Les mêmes préventions font douter du futur de batteries cadium-nickel, dont on sait qu'elles pourraient débloquer la situation pour les véhicules électriques souhaités par beaucoup, même s'ils ne sont réellement ni économiques ni bien dépollués... à cause des centrales ! Avec les batteries au plomb, ils manquent cruellement d'autonomie, entre 100 et 150 km maximum. Le cadium-nickel la doublerait, les batteries sodium-soufre la tripleraient. L'ennui est que les problèmes à résoudre ne sont pas si simples : les « cad-Nica » sont industrialisées mais chères ; les Na-S (sodium-soufre), encore plus, travaillent à 300 °C et brûlent en présence d'eau... Si SAFT et Peugeot forcent sur les premières, GM, Ford et beaucoup d'autres font avancer les secondes : le producteur helvético-suédois ABB semble sur le point d'aboutir avec le Na-S, y compris pour la sécurité puisque sa batterie (200 kg) a subi avec succès des crash tests. Mais, le 4 mars 1992, elle a permis à la voiture suisse Horlacher Electromobile de parcourir 574,02 km, à 55,4 km/h de moyenne ; avec une vitesse maximale de 125 km/h, soit 3,73 Kw/100 km correspondant à 0,37 litre d'essence aux 100 km, record du monde. Alors qu'on prévoit pour 1994-1995 la production de voitures « électrifiées », type Peugeot 106 ou Elektro Clio Renault, arrive une nouvelle génération de voitures « électriques » réellement conçues dès le départ pour l'électricité, comme la Zoom de Matra ou la Citela de Citroën. Dans tous les cas de figure, la « voiture électrique c'est parti » puisque la Californie a fait savoir qu'elle voulait 2 % d'automobiles électriques dès 1998 et 10 % en 2005. Aux constructeurs de se débrouiller !

Silence, on tourne !

Pour abaisser le niveau sonore des véhicules, on « encapsule » les moteurs (Audi) ou l'on dispose des « rideaux » (BMW) derrière le radiateur.
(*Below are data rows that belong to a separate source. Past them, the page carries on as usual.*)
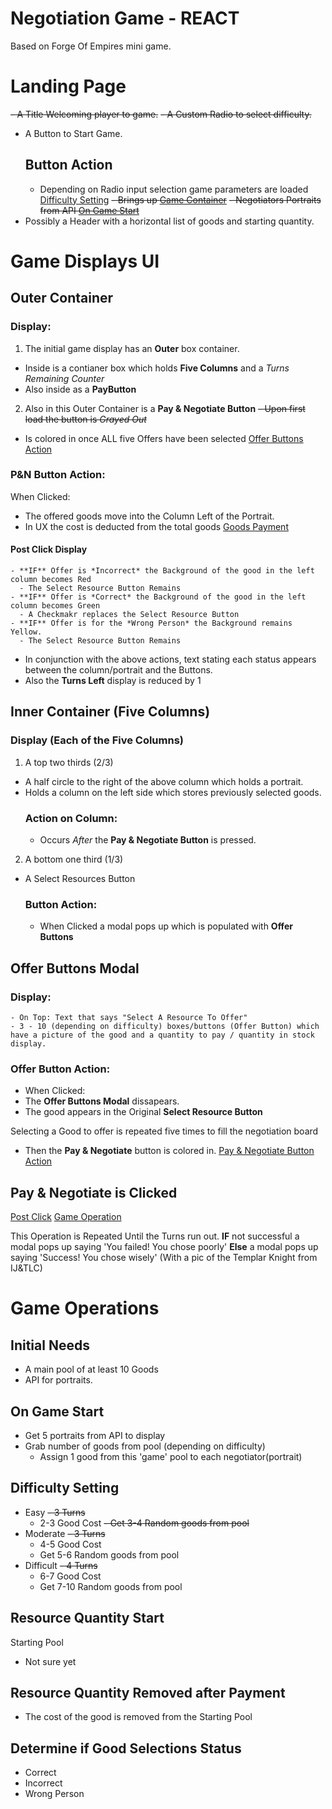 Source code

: # Negotiation Game - REACT
Based on Forge Of Empires mini game.

# Landing Page
~~- A Title Welcoming player to game.~~
~~- A Custom Radio to select difficulty.~~
- A Button to Start Game.
  ## Button Action
    - Depending on Radio input selection game parameters are loaded [Difficulty Setting](#difficulty-setting)
    ~~- Brings up [Game Container](#outer-container)~~
    ~~- Negotiators Portraits from API [On Game Start](#on-game-start)~~
- Possibly a Header with a horizontal list of goods and starting quantity.

# Game Displays UI

## Outer Container
### Display:
1) The initial game display has an **Outer** box container.
  - Inside is a contianer box which holds **Five Columns** and a *Turns Remaining Counter*
  - Also inside as a **PayButton**

2) Also in this Outer Container is a **Pay & Negotiate Button**
  ~~- Upon first load the button is *Grayed Out*~~
  - Is colored in once ALL five Offers have been selected [Offer Buttons Action](#offer-button-action)
  ### P&N Button Action:
  When Clicked:
  - The offered goods move into the Column Left of the Portrait.
  - In UX the cost is deducted from the total goods [Goods Payment](#resource-quantity-removed-after-payment)
  #### Post Click Display
    - **IF** Offer is *Incorrect* the Background of the good in the left column becomes Red
      - The Select Resource Button Remains
    - **IF** Offer is *Correct* the Background of the good in the left column becomes Green
      - A Checkmakr replaces the Select Resource Button
    - **IF** Offer is for the *Wrong Person* the Background remains Yellow.
      - The Select Resource Button Remains
  - In conjunction with the above actions, text stating each status appears between the column/portrait and the Buttons.
  - Also the **Turns Left** display is reduced by 1

## Inner Container (Five Columns)
### Display (Each of the Five Columns)
1) A top two thirds (2/3) 
  - A half circle to the right of the above column which holds a portrait.
  - Holds a column on the left side which stores previously selected goods.
    ### Action on Column:
    - Occurs *After* the **Pay & Negotiate Button** is pressed.

2) A bottom one third (1/3)
  - A Select Resources Button
    ### Button Action:
      - When Clicked a modal pops up which is populated with **Offer Buttons**

## Offer Buttons Modal
  ### Display:
    - On Top: Text that says "Select A Resource To Offer"
    - 3 - 10 (depending on difficulty) boxes/buttons (Offer Button) which have a picture of the good and a quantity to pay / quantity in stock display.
### Offer Button Action: 
- When Clicked:
- The **Offer Buttons Modal** dissapears.
- The good appears in the Original **Select Resource Button** 

Selecting a Good to offer is repeated five times to fill the negotiation board
- Then the **Pay & Negotiate** button is colored in.
[Pay & Negotiate Button Action](#pn-button-action)


## Pay & Negotiate is Clicked
[Post Click](#post-click-display)
[Game Operation](#resource-quantity-removed-after-payment)

This Operation is Repeated Until the Turns run out. **IF** not successful a modal pops up saying 'You failed! You chose poorly' **Else** a modal pops up saying 'Success! You chose wisely' (With a pic of the Templar Knight from IJ&TLC)


# Game Operations

## Initial Needs
- A main pool of at least 10 Goods
- API for portraits.

## On Game Start
- Get 5 portraits from API to display
- Grab number of goods from pool (depending on difficulty)
  - Assign 1 good from this 'game' pool to each negotiator(portrait)

## Difficulty Setting
- Easy 
  ~~- 3 Turns~~
  - 2-3 Good Cost
  ~~- Get 3-4 Random goods from pool~~
- Moderate 
  ~~- 3 Turns~~
  - 4-5 Good Cost
  - Get 5-6 Random goods from pool
- Difficult 
  ~~- 4 Turns~~
  - 6-7 Good Cost
  - Get 7-10 Random goods from pool

## Resource Quantity Start
Starting Pool
- Not sure yet

## Resource Quantity Removed after Payment
- The cost of the good is removed from the Starting Pool

## Determine if Good Selections Status
  - Correct
  - Incorrect
  - Wrong Person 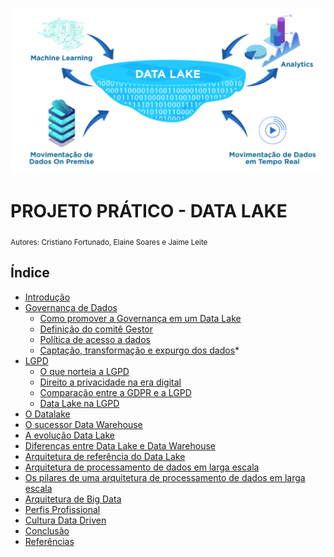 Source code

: 

<p align="center">
  <img src="Data-Lake-1024x541.png" >
</p>

# PROJETO PRÁTICO - DATA LAKE
<sub>Autores: Cristiano Fortunado, Elaine Soares e Jaime Leite</sub>


## Índice

* [Introdução](#introdução)
* [Governança de Dados](#)
  * [Como promover a Governança em um Data Lake](#)
  * [Definição do comitê Gestor](#)
  * [Política de acesso a dados](#)
  * [Captação, transformação e expurgo dos dados](#)* 
* [LGPD](#)
  * [O que norteia a LGPD](#)
  * [Direito a privacidade na era digital](#)
  * [Comparação entre a GDPR e a LGPD](#)
  * [Data Lake na LGPD](#)
 * [O Datalake](#)
  * [O sucessor Data Warehouse](#)
  * [A evolução Data Lake](#)
  * [Diferenças entre Data Lake e Data Warehouse](#)
  * [Arquitetura de referência do Data Lake](#)
  * [Arquitetura de processamento de dados em larga escala](#)
  * [Os pilares de uma arquitetura de processamento de dados em larga escala](#)
  * [Arquitetura de Big Data](#)
  * [Perfis Profissional](#)
  * [Cultura Data Driven](#)
* [Conclusão](#)
* [Referências](#)
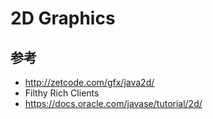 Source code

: # 2D Graphics

## 参考

- http://zetcode.com/gfx/java2d/
- Filthy Rich Clients
- https://docs.oracle.com/javase/tutorial/2d/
Autre technique, plus radicale, la voiture produit des sons (via les haut-parleurs de sa radio) qui annulent (par opposition de phase) ceux produits par ses organes mécaniques et ses pneus.

Courant alternatif

Un grand mouvement se dessine vers l'emploi de moteurs à courant alternatif, plus légers et plus fiables que ceux à courant continu, pour les voitures électriques. À l'opposé, leur électronique est plus volumineuse et bien plus chère.

Moteur thermique

Pourtant, les progrès des véhicules électriques – leur autonomie surtout – laissent encore de beaux jours aux moteurs thermiques. C'est ce que pensent ceux qui construisent des véhicules hybrides (moteurs thermique et électrique) ou bi-mode (thermique ou électrique) tels que les VW Golf ou Chico, pour les premiers, et Audi Duo, pour les seconds. Volvo a même été plus loin en présentant au Mondial de l'Automobile son prototype ECC avec turbine et moteur électrique. Consommant et polluant peu, la turbine s'inscrit dans la politique à long terme des moteurs thermiques. En effet, ils produisent du CO2 non toxique, assimilé par les plantes, mais dans des quantités telles qu'il accroît « l'effet de serre » et concourt au réchauffement de la planète. Diminuer le CO2 est impératif, cela revient à diminuer la consommation des automobiles. Comment ? D'abord en réduisant la masse des véhicules, un mouvement amorcé en 73 et 79 (chocs pétroliers) et abandonné depuis au profit de la qualité et du confort. L'allégement passe aussi par des plastiques en plus forte proportion, mais plus faciles à recycler : pièces marquées, se démontant aisément, utilisation d'un nombre restreint de familles de plastiques, tout se met progressivement en place pour qu'on recycle à 95 % les voitures... exactement comme il y trois décennies, lorsqu'elles étaient presque exclusivement métalliques ! L'autre solution est le recours à l'aluminium mais d'une façon nouvelle, comme le fait Audi. Ces futurs modèles seront réalisés à partir de profilés extrudés fournis par Alcoa, qui construit une usine en Allemagne à cet effet.